Staged Binary Predicate Refine Pipeline

Context

o17.4.2 must provide exact binary-predicate refine kernels that later sindex, sjoin, and overlay work can reuse. The repo already has coarse bounds filters, exactness policy, and a first point-predicate pipeline. The missing piece is a shared exact-refine engine for aligned binary predicates.

Decision

Adopt a shared staged exact-refine engine for binary predicates:

  • choose a coarse bounding-box relation per predicate family

  • compact only the rows that survive the coarse relation

  • run the exact predicate on the compacted candidate set

  • scatter exact results back to the full output shape

Route the vendored GeoPandas GeometryArray binary predicate path through this engine boundary for the supported predicate set, while keeping current host execution on direct vectorized Shapely until performance data justifies moving the adapter onto the staged refine path.

Consequences

  • exact predicate semantics now have one stable internal API

  • targeted upstream GeoPandas predicate tests exercise repo-owned routing

  • the future GPU implementation can swap in CCCL-based compaction and device-side exact kernels without changing the GeoPandas adapter contract

  • current host workloads avoid a measured regression from coarse-filter staging

Alternatives Considered

  • Leave the vendored GeoPandas path on direct Shapely calls and build a separate internal engine later. Rejected because it would duplicate semantics and defer adapter integration.

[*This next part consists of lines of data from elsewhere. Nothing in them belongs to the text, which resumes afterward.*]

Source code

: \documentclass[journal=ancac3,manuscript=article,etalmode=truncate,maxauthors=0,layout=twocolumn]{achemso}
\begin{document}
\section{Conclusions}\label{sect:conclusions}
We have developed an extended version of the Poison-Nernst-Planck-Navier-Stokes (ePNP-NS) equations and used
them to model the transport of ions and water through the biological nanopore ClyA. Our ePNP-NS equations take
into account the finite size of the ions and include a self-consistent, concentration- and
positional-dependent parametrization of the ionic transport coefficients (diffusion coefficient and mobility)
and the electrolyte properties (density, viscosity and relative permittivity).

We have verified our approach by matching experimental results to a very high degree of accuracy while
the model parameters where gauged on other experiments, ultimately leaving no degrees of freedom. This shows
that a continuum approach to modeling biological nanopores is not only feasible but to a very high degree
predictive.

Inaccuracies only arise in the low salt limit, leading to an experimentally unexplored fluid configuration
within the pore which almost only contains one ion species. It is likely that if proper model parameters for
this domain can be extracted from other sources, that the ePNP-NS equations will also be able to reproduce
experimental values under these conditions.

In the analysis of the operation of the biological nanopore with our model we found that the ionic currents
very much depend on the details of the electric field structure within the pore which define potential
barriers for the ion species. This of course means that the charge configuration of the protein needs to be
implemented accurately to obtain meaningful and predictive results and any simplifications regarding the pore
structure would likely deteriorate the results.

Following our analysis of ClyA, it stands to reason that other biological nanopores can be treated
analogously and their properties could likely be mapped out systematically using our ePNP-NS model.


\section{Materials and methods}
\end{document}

  • Build one monolithic raw CUDA kernel per predicate. Rejected because it would hide compaction boundaries and fight the repo’s CCCL-first direction.

  • Use direct Shapely for every row forever. Rejected because it gives no reusable GPU path and no place to hang exact-refine diagnostics.

Acceptance Notes

This decision lands CPU variants only. Exact binary-predicate semantics, vendored GeoPandas routing, targeted upstream validation, and the staged engine contract are in place now. GPU predicate variants remain future work on top of this pipeline.